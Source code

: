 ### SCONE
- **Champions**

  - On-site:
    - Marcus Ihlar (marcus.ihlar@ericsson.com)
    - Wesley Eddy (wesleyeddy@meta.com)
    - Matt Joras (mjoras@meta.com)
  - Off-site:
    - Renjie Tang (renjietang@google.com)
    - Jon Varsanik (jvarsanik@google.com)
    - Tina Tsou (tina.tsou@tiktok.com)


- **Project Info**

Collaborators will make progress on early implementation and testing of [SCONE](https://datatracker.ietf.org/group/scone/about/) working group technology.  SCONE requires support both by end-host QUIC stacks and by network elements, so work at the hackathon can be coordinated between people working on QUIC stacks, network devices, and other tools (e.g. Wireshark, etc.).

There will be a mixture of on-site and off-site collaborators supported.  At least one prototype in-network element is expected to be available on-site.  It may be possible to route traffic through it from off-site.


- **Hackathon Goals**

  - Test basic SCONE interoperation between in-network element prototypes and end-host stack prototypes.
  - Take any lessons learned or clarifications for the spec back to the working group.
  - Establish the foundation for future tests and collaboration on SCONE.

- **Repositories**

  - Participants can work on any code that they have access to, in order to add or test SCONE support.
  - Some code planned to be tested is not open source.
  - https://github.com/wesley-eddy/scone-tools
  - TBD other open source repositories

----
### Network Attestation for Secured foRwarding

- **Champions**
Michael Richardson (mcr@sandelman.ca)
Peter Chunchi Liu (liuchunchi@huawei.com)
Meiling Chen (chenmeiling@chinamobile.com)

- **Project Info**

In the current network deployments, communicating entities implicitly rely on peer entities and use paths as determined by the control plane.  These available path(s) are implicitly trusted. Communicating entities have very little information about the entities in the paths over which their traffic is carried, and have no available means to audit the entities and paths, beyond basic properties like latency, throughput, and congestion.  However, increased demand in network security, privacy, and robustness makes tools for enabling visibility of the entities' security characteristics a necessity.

* [Assignment]
Gather all lines from the records above in which "between" appears.

* [Exercise solution]
Collaborators will make progress on early implementation and testing of [SCONE](https://datatracker.ietf.org/group/scone/about/) working group technology.  SCONE requires support both by end-host QUIC stacks and by network elements, so work at the hackathon can be coordinated between people working on QUIC stacks, network devices, and other tools (e.g. Wireshark, etc.).
  - Test basic SCONE interoperation between in-network element prototypes and end-host stack prototypes.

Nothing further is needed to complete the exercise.